[Plain-text document sources]

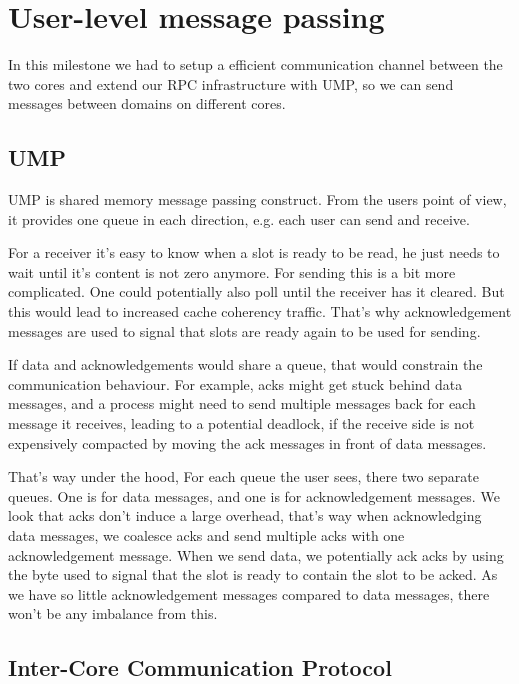 \chapter{User-level message passing}

In this milestone we had to setup a efficient communication channel between
the two cores and extend our RPC infrastructure with UMP, so we can send messages
between domains on different cores.

\section{UMP}

UMP is shared memory message passing construct.
From the users point of view, it provides one queue in each direction, e.g. each
user can send and receive.

For a receiver it's easy to know when a slot is ready to be read, he just needs
to wait until it's content is not zero anymore.
For sending this is a bit more complicated.
One could potentially also poll until the receiver has it cleared.
But this would lead to increased cache coherency traffic.
That's why acknowledgement messages are used to signal that slots are ready
again to be used for sending.

If data and acknowledgements would share a queue, that would constrain the
communication behaviour.
For example, acks might get stuck behind data messages, and a process might need
to send multiple messages back for each message it receives, leading to a
potential deadlock, if the receive side is not expensively compacted by moving
the ack messages in front of data messages.

That's way under the hood, For each queue the user sees, there two separate
queues.
One is for data messages, and one is for acknowledgement messages.
We look that acks don't induce a large overhead, that's way when acknowledging
data messages, we coalesce acks and send multiple acks with one acknowledgement
message.
When we send data, we potentially ack acks by using
the byte used to signal that the slot is ready to contain the slot to be acked.
As we have so little acknowledgement messages compared to data messages, there
won't be any imbalance from this.

\section{Inter-Core Communication Protocol}

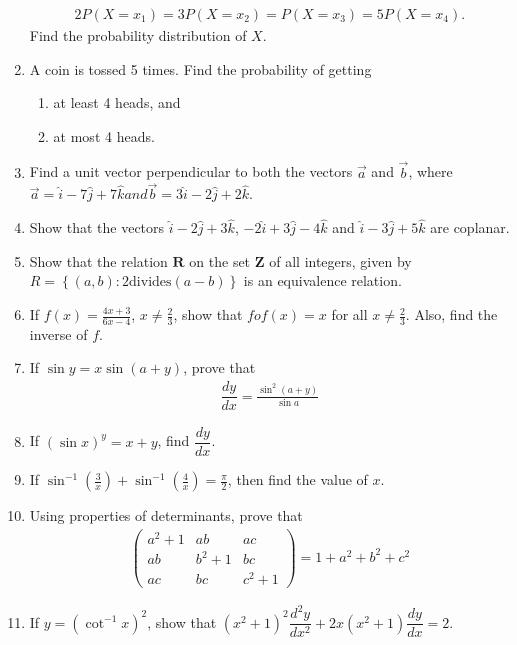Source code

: \documentclass[10pt,-letter paper]{article}
\let\vec\mathbf{}
\let\vec\mathbf{}
\let\vec\mathbf{}
\providecommand{\cbrak}[1]{\ensuremath{\left\{#1\right\}}}
\providecommand{\brak}[1]{\ensuremath{\left(#1\right)}}
\newcommand{\myvec}[1]{\ensuremath{\begin{pmatrix}#1\end{pmatrix}}}
\begin{document}
\begin{enumerate}
\begin{align*}
		2P\brak{X = x_1} = 3P\brak{X = x_2} = P\brak{X = x_3} = 5P\brak{X = x_4}.
	\end{align*}
		Find the probability distribution of ${X}$.
\item A coin is tossed 5 times. Find the probability of getting 
	\begin{enumerate}[label = (\roman*)]
		\item at least 4 heads, and 
		\item at most 4 heads.
	\end{enumerate}
\item Find a unit vector perpendicular to both the vectors $\overrightarrow{a}$ and $\overrightarrow{b}$, where $\overrightarrow{a} = \hat{i} - 7\hat{j} + 7\hat{k} and \overrightarrow{b} = 3\hat{i} - 2\hat{j} + 2\hat{k}$.
\item Show that the vectors $\hat{i}-2\hat{j} +3\hat{k}$, $-2\hat{i}+3\hat{j}-4\hat{k}$ and $\hat{i}-3\hat{j}+5\hat{k}$ are coplanar.
\item Show that the relation $\vec{R}$ on the set $\vec{Z}$ of all integers, given by $R = \cbrak{\brak{a,b} :2 \text{divides} \brak{a-b}}$ is an equivalence relation.
\item If $f\brak{x} = \frac{4{x}+3}{6{x}-4}$, ${x}\neq\frac{2}{3}$, show that $fof\brak{x} = {x}$ for all ${x}\neq\frac{2}{3}$. Also, find the inverse of ${f}$.
\item If $\sin{y} = x\sin{\brak{a + y}}$, prove that 
	\begin{align*}
		\dfrac{dy}{dx} = \frac{\sin^{2}\brak{a + y}}{\sin{a}}
	\end{align*}
\item If $\brak{\sin x}^y = {x + y}$, find $\dfrac{dy}{dx}$.
\item If $\sin^{-1}\brak{\frac{3}{x}} + \sin^{-1}\brak{\frac{4}{x}} = \frac{\pi}{2}$, then find the value of $x$.
\item Using properties of determinants, prove that
	\begin{align*}
		\myvec{{a}^2 + {1} & {a}{b} & {a}{c} \\ {a}{b} & {b}^2+{1} & {b}{c} \\ {a}{c} & {b}{c} & {c}^2+{1}} = 1+{a}^2+{b}^2+{c}^2
	\end{align*}

\item If $y = \brak{\cot^{-1}{x}}^2$, show that $\brak{{x}^2+{1}}^2\dfrac{d^2y}{dx^2} + 2{x}\brak{{x^2}+{1}}\dfrac{dy}{dx} = 2$.


\end{enumerate}
\end{document}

§ **Your instructions**: Without any pictures, please reproduce the full set of entries.

§ **Answer to this exercise**:
 \chapter{User-level message passing}

In this milestone we had to setup a efficient communication channel between
the two cores and extend our RPC infrastructure with UMP, so we can send messages
between domains on different cores.

\section{UMP}

UMP is shared memory message passing construct.
From the users point of view, it provides one queue in each direction, e.g. each
user can send and receive.

For a receiver it's easy to know when a slot is ready to be read, he just needs
to wait until it's content is not zero anymore.
For sending this is a bit more complicated.
One could potentially also poll until the receiver has it cleared.
But this would lead to increased cache coherency traffic.
That's why acknowledgement messages are used to signal that slots are ready
again to be used for sending.

If data and acknowledgements would share a queue, that would constrain the
communication behaviour.
For example, acks might get stuck behind data messages, and a process might need
to send multiple messages back for each message it receives, leading to a
potential deadlock, if the receive side is not expensively compacted by moving
the ack messages in front of data messages.

That's way under the hood, For each queue the user sees, there two separate
queues.
One is for data messages, and one is for acknowledgement messages.
We look that acks don't induce a large overhead, that's way when acknowledging
data messages, we coalesce acks and send multiple acks with one acknowledgement
message.
When we send data, we potentially ack acks by using
the byte used to signal that the slot is ready to contain the slot to be acked.
As we have so little acknowledgement messages compared to data messages, there
won't be any imbalance from this.

\section{Inter-Core Communication Protocol}

Source code

: \documentclass[10pt,-letter paper]{article}
\let\vec\mathbf{}
\let\vec\mathbf{}
\let\vec\mathbf{}
\providecommand{\cbrak}[1]{\ensuremath{\left\{#1\right\}}}
\providecommand{\brak}[1]{\ensuremath{\left(#1\right)}}
\newcommand{\myvec}[1]{\ensuremath{\begin{pmatrix}#1\end{pmatrix}}}
\begin{document}
\begin{enumerate}
\begin{align*}
		2P\brak{X = x_1} = 3P\brak{X = x_2} = P\brak{X = x_3} = 5P\brak{X = x_4}.
	\end{align*}
		Find the probability distribution of ${X}$.
\item A coin is tossed 5 times. Find the probability of getting 
	\begin{enumerate}[label = (\roman*)]
		\item at least 4 heads, and 
		\item at most 4 heads.
	\end{enumerate}
\item Find a unit vector perpendicular to both the vectors $\overrightarrow{a}$ and $\overrightarrow{b}$, where $\overrightarrow{a} = \hat{i} - 7\hat{j} + 7\hat{k} and \overrightarrow{b} = 3\hat{i} - 2\hat{j} + 2\hat{k}$.
\item Show that the vectors $\hat{i}-2\hat{j} +3\hat{k}$, $-2\hat{i}+3\hat{j}-4\hat{k}$ and $\hat{i}-3\hat{j}+5\hat{k}$ are coplanar.
\item Show that the relation $\vec{R}$ on the set $\vec{Z}$ of all integers, given by $R = \cbrak{\brak{a,b} :2 \text{divides} \brak{a-b}}$ is an equivalence relation.
\item If $f\brak{x} = \frac{4{x}+3}{6{x}-4}$, ${x}\neq\frac{2}{3}$, show that $fof\brak{x} = {x}$ for all ${x}\neq\frac{2}{3}$. Also, find the inverse of ${f}$.
\item If $\sin{y} = x\sin{\brak{a + y}}$, prove that 
	\begin{align*}
		\dfrac{dy}{dx} = \frac{\sin^{2}\brak{a + y}}{\sin{a}}
	\end{align*}
\item If $\brak{\sin x}^y = {x + y}$, find $\dfrac{dy}{dx}$.
\item If $\sin^{-1}\brak{\frac{3}{x}} + \sin^{-1}\brak{\frac{4}{x}} = \frac{\pi}{2}$, then find the value of $x$.
\item Using properties of determinants, prove that
	\begin{align*}
		\myvec{{a}^2 + {1} & {a}{b} & {a}{c} \\ {a}{b} & {b}^2+{1} & {b}{c} \\ {a}{c} & {b}{c} & {c}^2+{1}} = 1+{a}^2+{b}^2+{c}^2
	\end{align*}

\item If $y = \brak{\cot^{-1}{x}}^2$, show that $\brak{{x}^2+{1}}^2\dfrac{d^2y}{dx^2} + 2{x}\brak{{x^2}+{1}}\dfrac{dy}{dx} = 2$.


\end{enumerate}
\end{document}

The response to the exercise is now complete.